**Records from a collection:**
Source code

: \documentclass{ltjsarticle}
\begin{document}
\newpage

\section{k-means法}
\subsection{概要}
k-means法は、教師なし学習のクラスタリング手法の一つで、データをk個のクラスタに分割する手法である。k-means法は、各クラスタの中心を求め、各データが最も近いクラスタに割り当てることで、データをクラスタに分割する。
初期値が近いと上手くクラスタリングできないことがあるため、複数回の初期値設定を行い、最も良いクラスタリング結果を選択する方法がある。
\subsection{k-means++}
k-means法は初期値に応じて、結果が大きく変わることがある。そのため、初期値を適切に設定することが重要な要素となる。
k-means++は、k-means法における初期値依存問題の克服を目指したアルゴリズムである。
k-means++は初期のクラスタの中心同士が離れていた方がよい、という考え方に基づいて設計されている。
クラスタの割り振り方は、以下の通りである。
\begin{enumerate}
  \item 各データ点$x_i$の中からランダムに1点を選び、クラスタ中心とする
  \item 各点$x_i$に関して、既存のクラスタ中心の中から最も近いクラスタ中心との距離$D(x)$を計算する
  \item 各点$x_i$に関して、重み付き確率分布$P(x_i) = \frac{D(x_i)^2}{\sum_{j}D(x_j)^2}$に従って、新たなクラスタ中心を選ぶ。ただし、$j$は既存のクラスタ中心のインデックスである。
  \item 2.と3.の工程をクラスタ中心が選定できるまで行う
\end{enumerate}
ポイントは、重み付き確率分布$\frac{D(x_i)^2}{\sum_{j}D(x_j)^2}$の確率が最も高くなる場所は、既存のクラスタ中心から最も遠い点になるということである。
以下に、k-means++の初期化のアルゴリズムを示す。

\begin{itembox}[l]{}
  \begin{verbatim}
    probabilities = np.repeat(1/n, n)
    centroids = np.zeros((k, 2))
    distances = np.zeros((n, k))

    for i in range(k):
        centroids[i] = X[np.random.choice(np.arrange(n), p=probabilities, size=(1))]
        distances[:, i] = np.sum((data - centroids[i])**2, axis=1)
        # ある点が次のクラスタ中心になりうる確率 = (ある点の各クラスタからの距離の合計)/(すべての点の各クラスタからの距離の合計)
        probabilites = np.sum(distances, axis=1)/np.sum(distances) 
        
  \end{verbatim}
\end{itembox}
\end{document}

**What to produce:** Your task is to list each line of the records with the word "frac".

**Response to this task:**
  \item 各点$x_i$に関して、重み付き確率分布$P(x_i) = \frac{D(x_i)^2}{\sum_{j}D(x_j)^2}$に従って、新たなクラスタ中心を選ぶ。ただし、$j$は既存のクラスタ中心のインデックスである。
ポイントは、重み付き確率分布$\frac{D(x_i)^2}{\sum_{j}D(x_j)^2}$の確率が最も高くなる場所は、既存のクラスタ中心から最も遠い点になるということである。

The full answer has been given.